→ **DATASET RECORDS**:

=== Begin Enclosure ===

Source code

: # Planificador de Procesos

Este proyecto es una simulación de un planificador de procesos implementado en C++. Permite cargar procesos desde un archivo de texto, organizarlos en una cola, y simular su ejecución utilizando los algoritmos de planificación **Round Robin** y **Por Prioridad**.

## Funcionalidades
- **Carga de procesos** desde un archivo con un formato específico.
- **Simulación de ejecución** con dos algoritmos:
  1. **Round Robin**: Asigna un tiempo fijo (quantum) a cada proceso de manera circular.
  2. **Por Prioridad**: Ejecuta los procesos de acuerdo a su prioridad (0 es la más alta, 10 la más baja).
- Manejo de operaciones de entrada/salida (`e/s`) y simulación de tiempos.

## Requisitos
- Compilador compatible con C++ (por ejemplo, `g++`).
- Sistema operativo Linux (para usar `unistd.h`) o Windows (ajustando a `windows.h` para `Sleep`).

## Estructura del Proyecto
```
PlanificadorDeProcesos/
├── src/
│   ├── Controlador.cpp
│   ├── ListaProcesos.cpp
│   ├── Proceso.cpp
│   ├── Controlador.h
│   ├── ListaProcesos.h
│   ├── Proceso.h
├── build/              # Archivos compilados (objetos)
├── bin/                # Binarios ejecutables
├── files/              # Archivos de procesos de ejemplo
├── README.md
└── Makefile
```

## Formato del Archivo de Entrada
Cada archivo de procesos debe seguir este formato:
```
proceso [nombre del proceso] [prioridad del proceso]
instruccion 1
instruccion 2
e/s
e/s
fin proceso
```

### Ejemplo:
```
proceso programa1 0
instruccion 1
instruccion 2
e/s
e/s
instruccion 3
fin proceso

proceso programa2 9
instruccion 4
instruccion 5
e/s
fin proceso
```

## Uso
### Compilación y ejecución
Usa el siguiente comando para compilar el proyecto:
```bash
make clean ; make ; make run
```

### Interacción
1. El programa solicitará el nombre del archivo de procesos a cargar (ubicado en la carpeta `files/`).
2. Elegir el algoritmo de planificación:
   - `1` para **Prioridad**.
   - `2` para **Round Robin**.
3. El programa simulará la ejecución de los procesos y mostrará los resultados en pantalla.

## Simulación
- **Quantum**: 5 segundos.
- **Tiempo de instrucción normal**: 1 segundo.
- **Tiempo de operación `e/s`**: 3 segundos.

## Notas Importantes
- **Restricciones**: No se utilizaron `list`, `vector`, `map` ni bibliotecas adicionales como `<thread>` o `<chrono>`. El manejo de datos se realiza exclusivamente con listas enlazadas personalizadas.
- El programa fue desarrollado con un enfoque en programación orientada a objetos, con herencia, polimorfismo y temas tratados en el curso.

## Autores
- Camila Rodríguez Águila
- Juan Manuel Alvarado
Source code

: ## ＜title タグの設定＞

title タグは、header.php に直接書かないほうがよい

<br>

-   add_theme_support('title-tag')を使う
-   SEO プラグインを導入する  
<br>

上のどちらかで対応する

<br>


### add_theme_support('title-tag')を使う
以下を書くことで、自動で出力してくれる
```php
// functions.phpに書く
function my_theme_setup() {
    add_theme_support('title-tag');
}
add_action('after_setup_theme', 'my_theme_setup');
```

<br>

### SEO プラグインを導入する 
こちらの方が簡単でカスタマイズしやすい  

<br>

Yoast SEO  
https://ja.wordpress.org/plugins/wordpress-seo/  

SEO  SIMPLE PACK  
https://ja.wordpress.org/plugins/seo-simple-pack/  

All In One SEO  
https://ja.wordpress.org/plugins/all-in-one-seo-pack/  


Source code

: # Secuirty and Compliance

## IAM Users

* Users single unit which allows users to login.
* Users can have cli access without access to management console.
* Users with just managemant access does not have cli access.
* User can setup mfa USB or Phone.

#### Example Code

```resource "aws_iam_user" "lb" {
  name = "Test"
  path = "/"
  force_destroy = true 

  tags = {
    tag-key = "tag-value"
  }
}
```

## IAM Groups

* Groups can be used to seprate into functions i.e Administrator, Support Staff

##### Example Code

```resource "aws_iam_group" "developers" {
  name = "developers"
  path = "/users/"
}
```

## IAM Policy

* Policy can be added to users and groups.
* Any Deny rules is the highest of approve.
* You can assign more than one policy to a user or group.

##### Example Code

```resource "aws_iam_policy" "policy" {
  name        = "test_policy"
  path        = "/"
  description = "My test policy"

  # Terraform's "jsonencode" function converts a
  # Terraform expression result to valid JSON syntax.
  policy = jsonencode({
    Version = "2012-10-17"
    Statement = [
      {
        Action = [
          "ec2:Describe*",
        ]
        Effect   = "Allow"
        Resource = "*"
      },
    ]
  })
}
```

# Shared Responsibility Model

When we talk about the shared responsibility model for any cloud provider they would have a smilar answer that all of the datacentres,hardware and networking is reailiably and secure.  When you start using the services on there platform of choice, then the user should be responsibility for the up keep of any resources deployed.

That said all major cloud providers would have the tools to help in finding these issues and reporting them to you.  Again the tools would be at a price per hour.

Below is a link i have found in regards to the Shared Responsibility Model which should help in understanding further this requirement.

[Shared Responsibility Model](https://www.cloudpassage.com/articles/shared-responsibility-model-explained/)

=== End Enclosure ===

→ **EXERCISE**: Every line above is to be transcribed exactly.

→ **PROBLEM SOLUTION**:
Source code

: # Planificador de Procesos

Este proyecto es una simulación de un planificador de procesos implementado en C++. Permite cargar procesos desde un archivo de texto, organizarlos en una cola, y simular su ejecución utilizando los algoritmos de planificación **Round Robin** y **Por Prioridad**.

## Funcionalidades
- **Carga de procesos** desde un archivo con un formato específico.
- **Simulación de ejecución** con dos algoritmos:
  1. **Round Robin**: Asigna un tiempo fijo (quantum) a cada proceso de manera circular.
  2. **Por Prioridad**: Ejecuta los procesos de acuerdo a su prioridad (0 es la más alta, 10 la más baja).
- Manejo de operaciones de entrada/salida (`e/s`) y simulación de tiempos.

## Requisitos
- Compilador compatible con C++ (por ejemplo, `g++`).
- Sistema operativo Linux (para usar `unistd.h`) o Windows (ajustando a `windows.h` para `Sleep`).

## Estructura del Proyecto
```
PlanificadorDeProcesos/
├── src/
│   ├── Controlador.cpp
│   ├── ListaProcesos.cpp
│   ├── Proceso.cpp
│   ├── Controlador.h
│   ├── ListaProcesos.h
│   ├── Proceso.h
├── build/              # Archivos compilados (objetos)
├── bin/                # Binarios ejecutables
├── files/              # Archivos de procesos de ejemplo
├── README.md
└── Makefile
```

## Formato del Archivo de Entrada
Cada archivo de procesos debe seguir este formato:
```
proceso [nombre del proceso] [prioridad del proceso]
instruccion 1
instruccion 2
e/s
e/s
fin proceso
```

### Ejemplo:
```
proceso programa1 0
instruccion 1
instruccion 2
e/s
e/s
instruccion 3
fin proceso

proceso programa2 9
instruccion 4
instruccion 5
e/s
fin proceso
```

## Uso
### Compilación y ejecución
Usa el siguiente comando para compilar el proyecto:
```bash
make clean ; make ; make run
```

### Interacción
1. El programa solicitará el nombre del archivo de procesos a cargar (ubicado en la carpeta `files/`).
2. Elegir el algoritmo de planificación:
   - `1` para **Prioridad**.
   - `2` para **Round Robin**.
3. El programa simulará la ejecución de los procesos y mostrará los resultados en pantalla.

## Simulación
- **Quantum**: 5 segundos.
- **Tiempo de instrucción normal**: 1 segundo.
- **Tiempo de operación `e/s`**: 3 segundos.

## Notas Importantes
- **Restricciones**: No se utilizaron `list`, `vector`, `map` ni bibliotecas adicionales como `<thread>` o `<chrono>`. El manejo de datos se realiza exclusivamente con listas enlazadas personalizadas.
- El programa fue desarrollado con un enfoque en programación orientada a objetos, con herencia, polimorfismo y temas tratados en el curso.

## Autores
- Camila Rodríguez Águila
- Juan Manuel Alvarado
Source code

: ## ＜title タグの設定＞

title タグは、header.php に直接書かないほうがよい

<br>

-   add_theme_support('title-tag')を使う
-   SEO プラグインを導入する  
<br>

上のどちらかで対応する

<br>


### add_theme_support('title-tag')を使う
以下を書くことで、自動で出力してくれる
```php
// functions.phpに書く
function my_theme_setup() {
    add_theme_support('title-tag');
}
add_action('after_setup_theme', 'my_theme_setup');
```

<br>

### SEO プラグインを導入する 
こちらの方が簡単でカスタマイズしやすい  

<br>

Yoast SEO  
https://ja.wordpress.org/plugins/wordpress-seo/  

SEO  SIMPLE PACK  
https://ja.wordpress.org/plugins/seo-simple-pack/  

All In One SEO  
https://ja.wordpress.org/plugins/all-in-one-seo-pack/  


Source code

: # Secuirty and Compliance

## IAM Users

* Users single unit which allows users to login.
* Users can have cli access without access to management console.
* Users with just managemant access does not have cli access.
* User can setup mfa USB or Phone.

#### Example Code

```resource "aws_iam_user" "lb" {
  name = "Test"
  path = "/"
  force_destroy = true 

  tags = {
    tag-key = "tag-value"
  }
}
```

## IAM Groups

* Groups can be used to seprate into functions i.e Administrator, Support Staff

##### Example Code

```resource "aws_iam_group" "developers" {
  name = "developers"
  path = "/users/"
}
```

## IAM Policy

* Policy can be added to users and groups.
* Any Deny rules is the highest of approve.
* You can assign more than one policy to a user or group.

##### Example Code

```resource "aws_iam_policy" "policy" {
  name        = "test_policy"
  path        = "/"
  description = "My test policy"

  # Terraform's "jsonencode" function converts a
  # Terraform expression result to valid JSON syntax.
  policy = jsonencode({
    Version = "2012-10-17"
    Statement = [
      {
        Action = [
          "ec2:Describe*",
        ]
        Effect   = "Allow"
        Resource = "*"
      },
    ]
  })
}
```

# Shared Responsibility Model

When we talk about the shared responsibility model for any cloud provider they would have a smilar answer that all of the datacentres,hardware and networking is reailiably and secure.  When you start using the services on there platform of choice, then the user should be responsibility for the up keep of any resources deployed.

That said all major cloud providers would have the tools to help in finding these issues and reporting them to you.  Again the tools would be at a price per hour.

Below is a link i have found in regards to the Shared Responsibility Model which should help in understanding further this requirement.

[Shared Responsibility Model](https://www.cloudpassage.com/articles/shared-responsibility-model-explained/)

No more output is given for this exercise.